What you are asked to do: Keep the images out and copy every entry below exactly.

Data for this task:
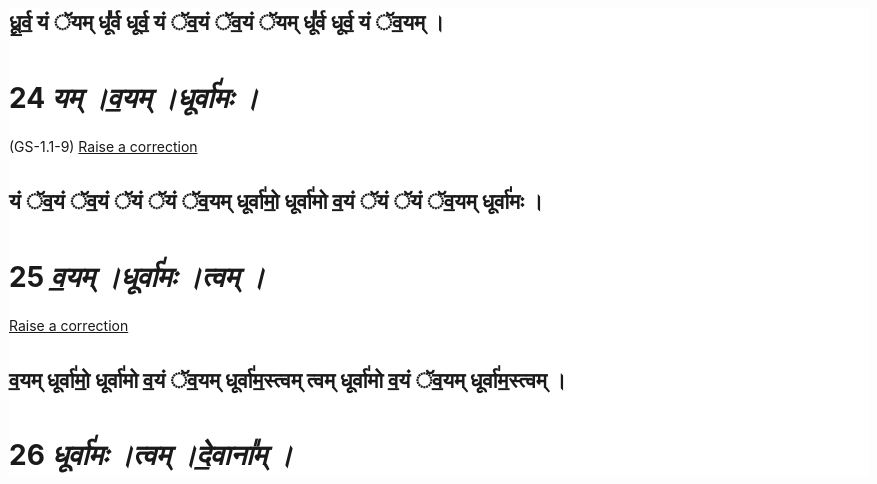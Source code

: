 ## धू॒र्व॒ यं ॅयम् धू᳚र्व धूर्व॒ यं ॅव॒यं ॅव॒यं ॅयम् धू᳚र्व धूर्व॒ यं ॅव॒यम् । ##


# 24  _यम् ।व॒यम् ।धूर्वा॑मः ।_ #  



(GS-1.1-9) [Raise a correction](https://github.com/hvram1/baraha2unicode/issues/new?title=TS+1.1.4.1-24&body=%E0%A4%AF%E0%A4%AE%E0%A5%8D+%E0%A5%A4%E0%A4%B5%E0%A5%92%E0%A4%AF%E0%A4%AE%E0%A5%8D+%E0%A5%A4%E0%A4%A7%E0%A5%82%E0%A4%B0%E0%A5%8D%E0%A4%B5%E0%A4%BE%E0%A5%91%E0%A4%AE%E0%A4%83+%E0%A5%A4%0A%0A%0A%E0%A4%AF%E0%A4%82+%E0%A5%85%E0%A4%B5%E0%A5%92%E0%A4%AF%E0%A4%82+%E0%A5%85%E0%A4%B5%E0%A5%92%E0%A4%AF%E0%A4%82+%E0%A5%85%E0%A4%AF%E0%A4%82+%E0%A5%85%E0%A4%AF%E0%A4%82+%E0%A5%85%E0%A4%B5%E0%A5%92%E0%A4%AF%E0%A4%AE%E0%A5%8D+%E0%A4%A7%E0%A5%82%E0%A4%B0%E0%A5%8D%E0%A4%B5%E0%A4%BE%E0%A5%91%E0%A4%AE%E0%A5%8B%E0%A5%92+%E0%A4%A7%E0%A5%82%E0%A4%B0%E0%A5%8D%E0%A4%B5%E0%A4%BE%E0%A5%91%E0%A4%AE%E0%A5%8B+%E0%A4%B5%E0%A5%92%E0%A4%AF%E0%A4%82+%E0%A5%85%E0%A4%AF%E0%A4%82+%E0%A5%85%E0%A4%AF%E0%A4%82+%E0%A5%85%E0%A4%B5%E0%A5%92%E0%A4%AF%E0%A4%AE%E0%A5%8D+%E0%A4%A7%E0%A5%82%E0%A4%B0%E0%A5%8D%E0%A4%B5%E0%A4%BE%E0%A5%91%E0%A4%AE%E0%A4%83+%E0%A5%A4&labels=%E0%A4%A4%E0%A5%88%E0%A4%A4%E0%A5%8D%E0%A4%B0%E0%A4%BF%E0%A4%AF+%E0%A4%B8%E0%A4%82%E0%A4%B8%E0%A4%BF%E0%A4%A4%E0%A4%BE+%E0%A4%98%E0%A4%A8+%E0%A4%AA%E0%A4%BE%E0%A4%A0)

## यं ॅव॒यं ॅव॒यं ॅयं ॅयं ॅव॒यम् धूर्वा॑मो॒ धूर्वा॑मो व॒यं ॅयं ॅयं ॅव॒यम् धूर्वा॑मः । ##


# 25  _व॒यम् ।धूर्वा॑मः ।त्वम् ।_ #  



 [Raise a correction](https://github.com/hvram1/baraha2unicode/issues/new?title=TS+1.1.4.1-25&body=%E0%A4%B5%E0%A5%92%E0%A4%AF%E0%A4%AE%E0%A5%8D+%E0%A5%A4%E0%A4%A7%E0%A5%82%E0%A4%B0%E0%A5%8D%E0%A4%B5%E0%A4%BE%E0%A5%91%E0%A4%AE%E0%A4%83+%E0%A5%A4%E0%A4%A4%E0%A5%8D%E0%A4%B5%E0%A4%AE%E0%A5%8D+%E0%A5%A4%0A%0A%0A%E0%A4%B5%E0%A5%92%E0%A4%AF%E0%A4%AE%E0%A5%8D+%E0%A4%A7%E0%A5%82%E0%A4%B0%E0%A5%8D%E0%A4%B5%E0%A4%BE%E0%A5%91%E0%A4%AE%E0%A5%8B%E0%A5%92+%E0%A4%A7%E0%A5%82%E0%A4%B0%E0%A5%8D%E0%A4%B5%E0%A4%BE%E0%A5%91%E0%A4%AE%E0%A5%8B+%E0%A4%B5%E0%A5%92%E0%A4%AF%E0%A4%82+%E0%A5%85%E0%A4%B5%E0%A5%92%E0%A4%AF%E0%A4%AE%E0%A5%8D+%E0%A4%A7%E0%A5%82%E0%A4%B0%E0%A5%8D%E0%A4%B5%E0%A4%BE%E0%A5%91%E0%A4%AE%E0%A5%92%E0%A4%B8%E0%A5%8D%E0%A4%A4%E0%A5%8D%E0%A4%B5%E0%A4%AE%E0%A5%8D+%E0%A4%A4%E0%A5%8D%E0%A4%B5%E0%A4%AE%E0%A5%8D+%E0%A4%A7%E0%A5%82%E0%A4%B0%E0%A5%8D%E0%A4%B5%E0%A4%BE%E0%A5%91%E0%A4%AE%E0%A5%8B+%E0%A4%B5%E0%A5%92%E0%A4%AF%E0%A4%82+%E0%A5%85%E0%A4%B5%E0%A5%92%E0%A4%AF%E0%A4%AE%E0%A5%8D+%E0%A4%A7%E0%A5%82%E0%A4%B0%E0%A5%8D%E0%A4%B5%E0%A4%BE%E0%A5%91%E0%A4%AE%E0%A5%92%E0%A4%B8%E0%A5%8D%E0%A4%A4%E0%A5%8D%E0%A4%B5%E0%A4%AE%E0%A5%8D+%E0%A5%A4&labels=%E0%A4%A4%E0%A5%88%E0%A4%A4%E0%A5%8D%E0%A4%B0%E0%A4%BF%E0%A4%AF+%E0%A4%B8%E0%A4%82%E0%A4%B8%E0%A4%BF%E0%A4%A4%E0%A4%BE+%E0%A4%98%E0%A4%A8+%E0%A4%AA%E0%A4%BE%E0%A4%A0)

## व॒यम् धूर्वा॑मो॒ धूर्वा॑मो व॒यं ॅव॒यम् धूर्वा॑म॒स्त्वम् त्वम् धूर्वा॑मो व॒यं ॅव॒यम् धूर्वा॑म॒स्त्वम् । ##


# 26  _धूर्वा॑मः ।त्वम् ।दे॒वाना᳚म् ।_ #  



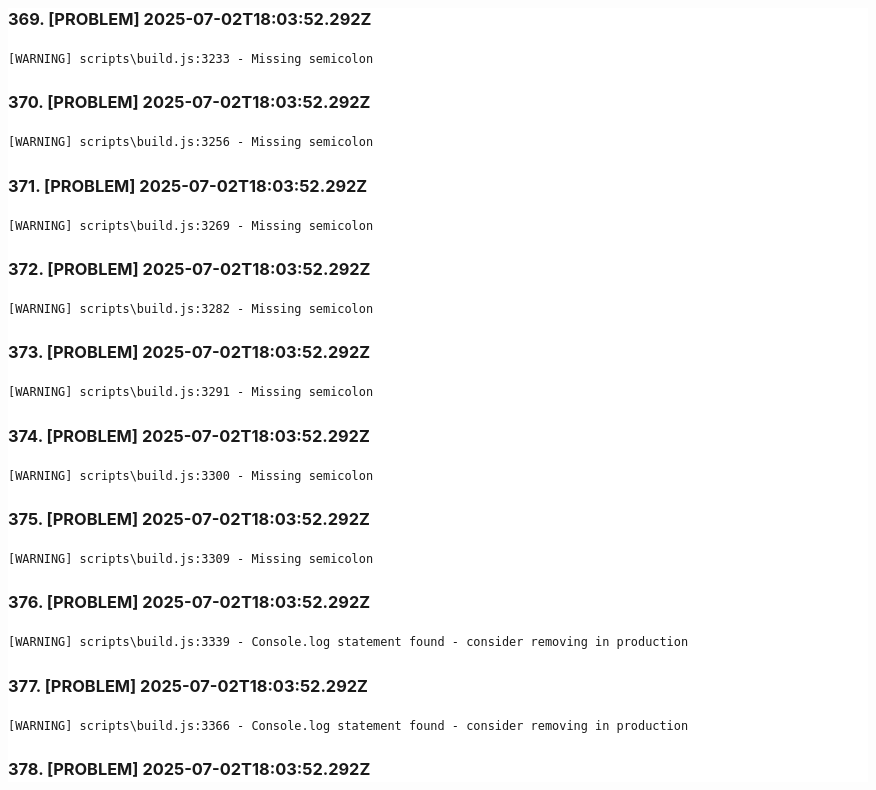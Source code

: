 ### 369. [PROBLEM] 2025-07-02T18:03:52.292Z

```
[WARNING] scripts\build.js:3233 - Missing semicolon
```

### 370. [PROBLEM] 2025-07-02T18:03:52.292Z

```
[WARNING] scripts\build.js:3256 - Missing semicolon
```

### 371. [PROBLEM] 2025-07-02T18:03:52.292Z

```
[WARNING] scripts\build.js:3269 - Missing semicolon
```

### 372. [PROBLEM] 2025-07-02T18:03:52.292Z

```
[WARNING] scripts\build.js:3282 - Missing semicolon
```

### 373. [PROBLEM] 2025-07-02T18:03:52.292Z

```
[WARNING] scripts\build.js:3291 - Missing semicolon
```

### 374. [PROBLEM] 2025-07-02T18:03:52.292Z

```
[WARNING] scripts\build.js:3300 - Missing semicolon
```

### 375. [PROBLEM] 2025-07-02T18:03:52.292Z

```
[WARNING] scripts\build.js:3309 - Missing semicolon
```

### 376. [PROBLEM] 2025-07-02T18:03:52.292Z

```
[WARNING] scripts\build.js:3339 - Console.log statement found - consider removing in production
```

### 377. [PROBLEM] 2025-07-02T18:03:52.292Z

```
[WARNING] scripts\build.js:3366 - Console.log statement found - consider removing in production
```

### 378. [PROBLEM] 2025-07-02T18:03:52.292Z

Finished exercise:
Source code

: ## धू॒र्व॒ यं ॅयम् धू᳚र्व धूर्व॒ यं ॅव॒यं ॅव॒यं ॅयम् धू᳚र्व धूर्व॒ यं ॅव॒यम् । ##


# 24  _यम् ।व॒यम् ।धूर्वा॑मः ।_ #  



(GS-1.1-9) [Raise a correction](https://github.com/hvram1/baraha2unicode/issues/new?title=TS+1.1.4.1-24&body=%E0%A4%AF%E0%A4%AE%E0%A5%8D+%E0%A5%A4%E0%A4%B5%E0%A5%92%E0%A4%AF%E0%A4%AE%E0%A5%8D+%E0%A5%A4%E0%A4%A7%E0%A5%82%E0%A4%B0%E0%A5%8D%E0%A4%B5%E0%A4%BE%E0%A5%91%E0%A4%AE%E0%A4%83+%E0%A5%A4%0A%0A%0A%E0%A4%AF%E0%A4%82+%E0%A5%85%E0%A4%B5%E0%A5%92%E0%A4%AF%E0%A4%82+%E0%A5%85%E0%A4%B5%E0%A5%92%E0%A4%AF%E0%A4%82+%E0%A5%85%E0%A4%AF%E0%A4%82+%E0%A5%85%E0%A4%AF%E0%A4%82+%E0%A5%85%E0%A4%B5%E0%A5%92%E0%A4%AF%E0%A4%AE%E0%A5%8D+%E0%A4%A7%E0%A5%82%E0%A4%B0%E0%A5%8D%E0%A4%B5%E0%A4%BE%E0%A5%91%E0%A4%AE%E0%A5%8B%E0%A5%92+%E0%A4%A7%E0%A5%82%E0%A4%B0%E0%A5%8D%E0%A4%B5%E0%A4%BE%E0%A5%91%E0%A4%AE%E0%A5%8B+%E0%A4%B5%E0%A5%92%E0%A4%AF%E0%A4%82+%E0%A5%85%E0%A4%AF%E0%A4%82+%E0%A5%85%E0%A4%AF%E0%A4%82+%E0%A5%85%E0%A4%B5%E0%A5%92%E0%A4%AF%E0%A4%AE%E0%A5%8D+%E0%A4%A7%E0%A5%82%E0%A4%B0%E0%A5%8D%E0%A4%B5%E0%A4%BE%E0%A5%91%E0%A4%AE%E0%A4%83+%E0%A5%A4&labels=%E0%A4%A4%E0%A5%88%E0%A4%A4%E0%A5%8D%E0%A4%B0%E0%A4%BF%E0%A4%AF+%E0%A4%B8%E0%A4%82%E0%A4%B8%E0%A4%BF%E0%A4%A4%E0%A4%BE+%E0%A4%98%E0%A4%A8+%E0%A4%AA%E0%A4%BE%E0%A4%A0)

## यं ॅव॒यं ॅव॒यं ॅयं ॅयं ॅव॒यम् धूर्वा॑मो॒ धूर्वा॑मो व॒यं ॅयं ॅयं ॅव॒यम् धूर्वा॑मः । ##


# 25  _व॒यम् ।धूर्वा॑मः ।त्वम् ।_ #  



 [Raise a correction](https://github.com/hvram1/baraha2unicode/issues/new?title=TS+1.1.4.1-25&body=%E0%A4%B5%E0%A5%92%E0%A4%AF%E0%A4%AE%E0%A5%8D+%E0%A5%A4%E0%A4%A7%E0%A5%82%E0%A4%B0%E0%A5%8D%E0%A4%B5%E0%A4%BE%E0%A5%91%E0%A4%AE%E0%A4%83+%E0%A5%A4%E0%A4%A4%E0%A5%8D%E0%A4%B5%E0%A4%AE%E0%A5%8D+%E0%A5%A4%0A%0A%0A%E0%A4%B5%E0%A5%92%E0%A4%AF%E0%A4%AE%E0%A5%8D+%E0%A4%A7%E0%A5%82%E0%A4%B0%E0%A5%8D%E0%A4%B5%E0%A4%BE%E0%A5%91%E0%A4%AE%E0%A5%8B%E0%A5%92+%E0%A4%A7%E0%A5%82%E0%A4%B0%E0%A5%8D%E0%A4%B5%E0%A4%BE%E0%A5%91%E0%A4%AE%E0%A5%8B+%E0%A4%B5%E0%A5%92%E0%A4%AF%E0%A4%82+%E0%A5%85%E0%A4%B5%E0%A5%92%E0%A4%AF%E0%A4%AE%E0%A5%8D+%E0%A4%A7%E0%A5%82%E0%A4%B0%E0%A5%8D%E0%A4%B5%E0%A4%BE%E0%A5%91%E0%A4%AE%E0%A5%92%E0%A4%B8%E0%A5%8D%E0%A4%A4%E0%A5%8D%E0%A4%B5%E0%A4%AE%E0%A5%8D+%E0%A4%A4%E0%A5%8D%E0%A4%B5%E0%A4%AE%E0%A5%8D+%E0%A4%A7%E0%A5%82%E0%A4%B0%E0%A5%8D%E0%A4%B5%E0%A4%BE%E0%A5%91%E0%A4%AE%E0%A5%8B+%E0%A4%B5%E0%A5%92%E0%A4%AF%E0%A4%82+%E0%A5%85%E0%A4%B5%E0%A5%92%E0%A4%AF%E0%A4%AE%E0%A5%8D+%E0%A4%A7%E0%A5%82%E0%A4%B0%E0%A5%8D%E0%A4%B5%E0%A4%BE%E0%A5%91%E0%A4%AE%E0%A5%92%E0%A4%B8%E0%A5%8D%E0%A4%A4%E0%A5%8D%E0%A4%B5%E0%A4%AE%E0%A5%8D+%E0%A5%A4&labels=%E0%A4%A4%E0%A5%88%E0%A4%A4%E0%A5%8D%E0%A4%B0%E0%A4%BF%E0%A4%AF+%E0%A4%B8%E0%A4%82%E0%A4%B8%E0%A4%BF%E0%A4%A4%E0%A4%BE+%E0%A4%98%E0%A4%A8+%E0%A4%AA%E0%A4%BE%E0%A4%A0)

## व॒यम् धूर्वा॑मो॒ धूर्वा॑मो व॒यं ॅव॒यम् धूर्वा॑म॒स्त्वम् त्वम् धूर्वा॑मो व॒यं ॅव॒यम् धूर्वा॑म॒स्त्वम् । ##


# 26  _धूर्वा॑मः ।त्वम् ।दे॒वाना᳚म् ।_ #  



Source code

: ### 369. [PROBLEM] 2025-07-02T18:03:52.292Z

```
[WARNING] scripts\build.js:3233 - Missing semicolon
```

### 370. [PROBLEM] 2025-07-02T18:03:52.292Z

```
[WARNING] scripts\build.js:3256 - Missing semicolon
```

### 371. [PROBLEM] 2025-07-02T18:03:52.292Z

```
[WARNING] scripts\build.js:3269 - Missing semicolon
```

### 372. [PROBLEM] 2025-07-02T18:03:52.292Z

```
[WARNING] scripts\build.js:3282 - Missing semicolon
```

### 373. [PROBLEM] 2025-07-02T18:03:52.292Z

```
[WARNING] scripts\build.js:3291 - Missing semicolon
```

### 374. [PROBLEM] 2025-07-02T18:03:52.292Z

```
[WARNING] scripts\build.js:3300 - Missing semicolon
```

### 375. [PROBLEM] 2025-07-02T18:03:52.292Z

```
[WARNING] scripts\build.js:3309 - Missing semicolon
```

### 376. [PROBLEM] 2025-07-02T18:03:52.292Z

```
[WARNING] scripts\build.js:3339 - Console.log statement found - consider removing in production
```

### 377. [PROBLEM] 2025-07-02T18:03:52.292Z

```
[WARNING] scripts\build.js:3366 - Console.log statement found - consider removing in production
```

### 378. [PROBLEM] 2025-07-02T18:03:52.292Z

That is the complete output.